Russell drafted a new will for Grace in 1975, wherein she devised a life estate of her interest in the farm to Cecil McLane with the remainder interest to Keith McLane. In 1976, Russell revised Grace’s 1975 will making some minor changes, but leaving unmodified the provisions for the McLanes. At no time prior to Grace’s death in April 1977 was the joint tenancy of the Shugart farm severed and on Grace’s death her one-half undivided interest in the farm transferred by operation of law to Helen. On Helen’s subsequent death, the farm transferred to the Shugarts’ cousins in fee simple.

The McLanes brought the instant suit in the circuit court of Peoria County alleging that Russell’s failure to sever the joint tenancy between the sisters following his drafting and the execution of Grace’s two wills frustrated Grace’s testamentary intent and irrevocably denied them a one-half interest in the Shugart farm. The McLanes sought an award of damages for one-half the value of the Shugart *432farm. Following a four-day jury trial, the trial court entered judgment on the verdict in favor of the McLanes in the amount of $325,000. The trial court granted the defendants’ motion for setoff, but only as to one-half the amount the McLanes received in settlement of their suit against Helen Shugart’s estate, thereby reducing the damage award to $258,545.

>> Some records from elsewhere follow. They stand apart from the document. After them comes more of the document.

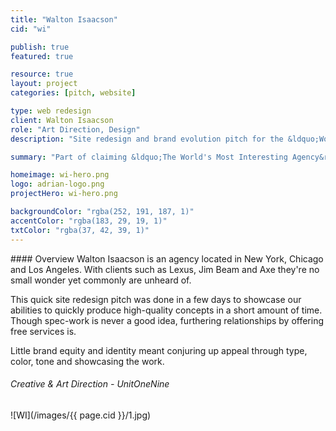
 ```yaml
---
title: "Walton Isaacson"
cid: "wi"

publish: true
featured: true

resource: true
layout: project
categories: [pitch, website]

type: web redesign
client: Walton Isaacson
role: "Art Direction, Design"
description: "Site redesign and brand evolution pitch for the &ldquo;World's Most Interesting Agency&rdquo; - Walton Isaacson."

summary: "Part of claiming &ldquo;The World's Most Interesting Agency&rdquo; is having an interesting website. We approached Walton Isaacon with a redesign and brand evolution at the height of a long lasting working relationship."

homeimage: wi-hero.png
logo: adrian-logo.png
projectHero: wi-hero.png

backgroundColor: "rgba(252, 191, 187, 1)"
accentColor: "rgba(183, 29, 19, 1)"      
txtColor: "rgba(37, 42, 39, 1)"      
---
```

<section class="overview">
#### Overview
Walton Isaacson is an agency located in New York, Chicago and Los Angeles. With clients such as Lexus, Jim Beam and Axe they're no small wonder yet commonly are unheard of.

This quick site redesign pitch was done in a few days to showcase our abilities to quickly produce high-quality concepts in a short amount of time. Though spec-work is never a good idea, furthering relationships by offering free services is.

Little brand equity and identity meant conjuring up appeal through type, color, tone and showcasing the work.

###### Creative & Art Direction - UnitOneNine

</section>
<section class="content">
![WI](/images/{{ page.cid }}/1.jpg)
</section>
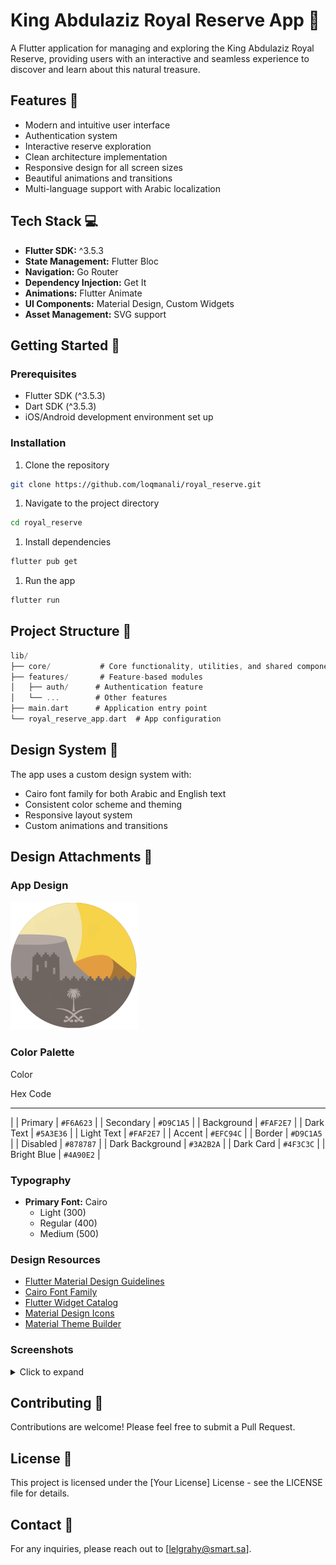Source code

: # King Abdulaziz Royal Reserve App 🌳

A Flutter application for managing and exploring the King Abdulaziz Royal Reserve, providing users with an interactive and seamless experience to discover and learn about this natural treasure.

## Features 🌟

- Modern and intuitive user interface
- Authentication system
- Interactive reserve exploration
- Clean architecture implementation
- Responsive design for all screen sizes
- Beautiful animations and transitions
- Multi-language support with Arabic localization

## Tech Stack 💻

- **Flutter SDK:** ^3.5.3
- **State Management:** Flutter Bloc
- **Navigation:** Go Router
- **Dependency Injection:** Get It
- **Animations:** Flutter Animate
- **UI Components:** Material Design, Custom Widgets
- **Asset Management:** SVG support

## Getting Started 🚀

### Prerequisites

- Flutter SDK (^3.5.3)
- Dart SDK (^3.5.3)
- iOS/Android development environment set up

### Installation

1. Clone the repository

```bash
git clone https://github.com/loqmanali/royal_reserve.git
```

1. Navigate to the project directory

```bash
cd royal_reserve
```

1. Install dependencies

```bash
flutter pub get
```

1. Run the app

```bash
flutter run
```

## Project Structure 📁

``` dart
lib/
├── core/           # Core functionality, utilities, and shared components
├── features/       # Feature-based modules
│   ├── auth/      # Authentication feature
│   └── ...        # Other features
├── main.dart      # Application entry point
└── royal_reserve_app.dart  # App configuration
```

## Design System 🎨

The app uses a custom design system with:

- Cairo font family for both Arabic and English text
- Consistent color scheme and theming
- Responsive layout system
- Custom animations and transitions

## Design Attachments 🎨

### App Design

![App Design](/assets/images/logo.png)

### Color Palette

 Color

 Hex Code

-------

|
|
 Primary
|
`#F6A623`
|
|
 Secondary
|
`#D9C1A5`
|
|
 Background
|
`#FAF2E7`
|
|
 Dark Text
|
`#5A3E36`
|
|
 Light Text
|
`#FAF2E7`
|
|
 Accent
|
`#EFC94C`
|
|
 Border
|
`#D9C1A5`
|
|
 Disabled
|
`#878787`
|
|
 Dark Background
|
`#3A2B2A`
|
|
 Dark Card
|
`#4F3C3C`
|
|
 Bright Blue
|
`#4A90E2`
|

### Typography

- **Primary Font:** Cairo
  - Light (300)
  - Regular (400)
  - Medium (500)

### Design Resources

- [Flutter Material Design Guidelines](https://m3.material.io/develop/flutter)
- [Cairo Font Family](https://fonts.google.com/specimen/Cairo)
- [Flutter Widget Catalog](https://docs.flutter.dev/ui/widgets)
- [Material Design Icons](https://fonts.google.com/icons)
- [Material Theme Builder](https://m3.material.io/theme-builder)

### Screenshots

<details>
<summary>Click to expand</summary>

#### Authentication Screens

![Login Screen](/assets/images/login-screenshot.png)
![Splash Screen](/path/to/splash-screenshot.png)

#### Main Features

![Home Screen](/assets/images/home-screenshot.png)

</details>

## Contributing 🤝

Contributions are welcome! Please feel free to submit a Pull Request.

## License 📄

This project is licensed under the [Your License] License - see the LICENSE file for details.

## Contact 📧

For any inquiries, please reach out to [lelgrahy@smart.sa].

Russell and Johnson, Martin & Russell, a professional corporation, request this court to reverse the judgment entered and to enter judgment notwithstanding the verdict or, in the alternative, to remand the cause for a new trial. They contend that reversible error occurred when the trial court ruled (1) that the McLanes’ settlement of their suit filed against Helen Shugart’s estate did not bar the instant suit and that evidence regarding the other suit and settlement should not be heard by the jury; (2) that the statute of limitations had not run to bar the instant suit; (3) that venue was proper in the circuit court of Peoria County; (4) the McLanes were the primary intended beneficiaries of the attorney-client relationship which existed between Russell and Grace and they were therefore proper plaintiffs in a legal malpractice action; and (5) the McLanes met their burden of establishing a prima facie case that Russell was negligent and that the alleged negligence was a sufficient proximate cause of their loss and therefore the case could be submitted to the jury. Further, Russell and Johnson, Martin & Russell maintain that the trial court committed reversible error in certain evidentiary rulings concerning testimony by the McLanes’ experts, in allowing the jury to consider conflict of interest evidence, and in precluding their expert witness from testifying regarding a deposition he reviewed and which allegedly was relied on to form the basis of his opinion.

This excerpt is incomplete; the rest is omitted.